Listed below are some of the main responsibilities of an HVAC Technician.

  • Read blueprints and HVAC equipment specifications
  • Assemble and install HVAC/R units in residential or commercial buildings
  • Cut and drill holes in building structures
  • Install solar panels, thermostats, humidistats, and timers
  • Connect HVAC systems to electrical, water, and fuel sources
  • Ensure that the HVAC units are working perfectly
  • Test HVAC components and systems according to the manufacturer’s specifications
  • Test piping or tubing joints for leakages
  • Troubleshoot common HVAC system problems
  • Clean and replace air filters and other malfunctioning parts
  • Inspect, unclog, and clean ducts
  • Sell service contracts or AMCs for HVAC equipment maintenance or servicing
  • Work with architects, engineers, and contractors to coordinate specific project details

>> Read More: What Does an HVAC Technician Do?

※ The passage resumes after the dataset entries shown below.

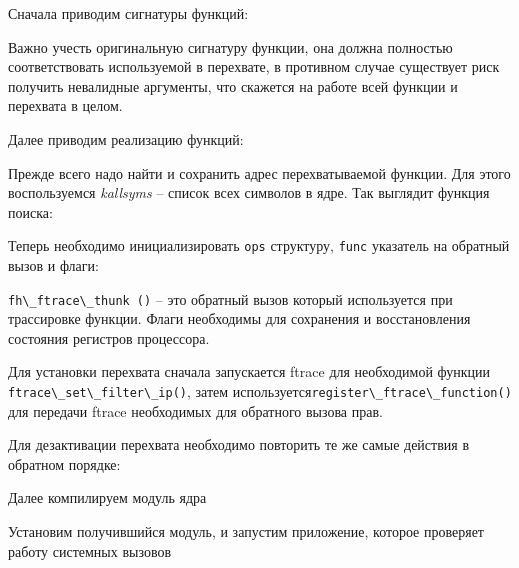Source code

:\par Сначала приводим сигнатуры функций:


\par Важно учесть оригинальную сигнатуру функции, она должна полностью соответствовать используемой в перехвате, в противном случае существует риск получить невалидные аргументы, что скажется на работе всей функции и перехвата в целом.

\par Далее приводим реализацию функций:



\par Прежде всего надо найти и сохранить адрес перехватываемой функции. Для этого воспользуемся \textit{kallsyms} -- список всех символов в ядре. Так выглядит функция поиска:



\par Теперь необходимо инициализировать \lstinline|ops| структуру, \lstinline|func| указатель на обратный вызов и флаги: 



\lstinline|fh\_ftrace\_thunk ()| -- это обратный вызов который используется при трассировке функции. Флаги необходимы для сохранения и восстановления состояния регистров процессора. 

\par Для установки перехвата сначала запускается ftrace для необходимой функции \lstinline|ftrace\_set\_filter\_ip()|, затем используется\lstinline|register\_ftrace\_function()| для передачи ftrace необходимых для обратного вызова прав.

\par Для дезактивации перехвата необходимо повторить те же самые действия в обратном порядке:



\clearpage

\par Далее компилируем модуль ядра


\par Установим получившийся модуль, и запустим приложение, которое проверяет работу системных вызовов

Pros & Cons of Being an HVAC Technician

There are many benefits to becoming an HVAC technician, including, but not limited to, work-life balance, learning useful and practical skills, the ability to work with your hands, job security, and the ability to earn a decent living over the course of your career.

But, while there are many pros of being an HVAC technician, there are also some downsides. These include physically demanding work, long hours during the summer, the time it takes to learn HVAC, safety hazards, upfront cost for some certifications, and working alone often. 

Pros of HVAC Technician Work Environment

Below you can see some of the major pros of working in the HVAC industry:

1) Good Pay & Job Outlook

One of the main benefits of working in HVAC is the pay and job outlook. HVAC technicians earn $24.24 per hour, on average, which equals about $50,420 per year. Of course, this number increases with experience.

The job outlook for HVAC technicians is very positive, with projections that careers will grow at 5% from 2020 to 2030. This increase in demand for HVAC technicians will also likely come with an increase in salary.

2) Work in Almost Any Location

A great benefit of working in the HVAC industry is that there are jobs not only all over the country but all over the world. Most people in the present day want their house and workplace to have conditioned air, creating HVAC jobs in almost any location that has houses and buildings.

3) Work for All Kinds of Companies

HVAC companies range from small mom-and-pop shops with one or two employees to large corporations with thousands of employees. You also can work for a company that works primarily in residential HVAC, commercial HVAC, or a mix. This diversity gives you the ability to choose exactly what type of work environment you would like to work in, and if you do not like it, the ability to switch to another.

4) Hands-On & Constantly Changing Job

HVAC technician work is mostly hands-on and is constantly changing every day. Each project is different, requiring HVAC technicians to constantly think about and find new ways to do things. This keeps the job interesting and allows you to learn more and more with each new project.

5) No College Necessary

A great benefit of pursuing an HVAC career is that attending college isn’t necessary. This allows you to get a head start in life, as you can start earning money right away and will not have to take on a ton of student debt like many people who go to college do.

6) Get Paid While You Learn

Another great benefit of an HVAC career is the ability to get paid while you learn. Many HVAC companies hire apprentices and teach them the trade while training them. This means instead of paying money to learn in college, HVAC technicians have the ability to actually get paid to learn.

7) Positive Impact on the Environment

A big part of the nation’s push towards cleaner and more efficient infrastructure is more efficient HVAC systems. This requires old and outdated HVAC systems to be replaced with newer and more efficient systems, creating a huge demand for HVAC technicians around the country and around the world. This effort not only helps people living today but will help future generations to come.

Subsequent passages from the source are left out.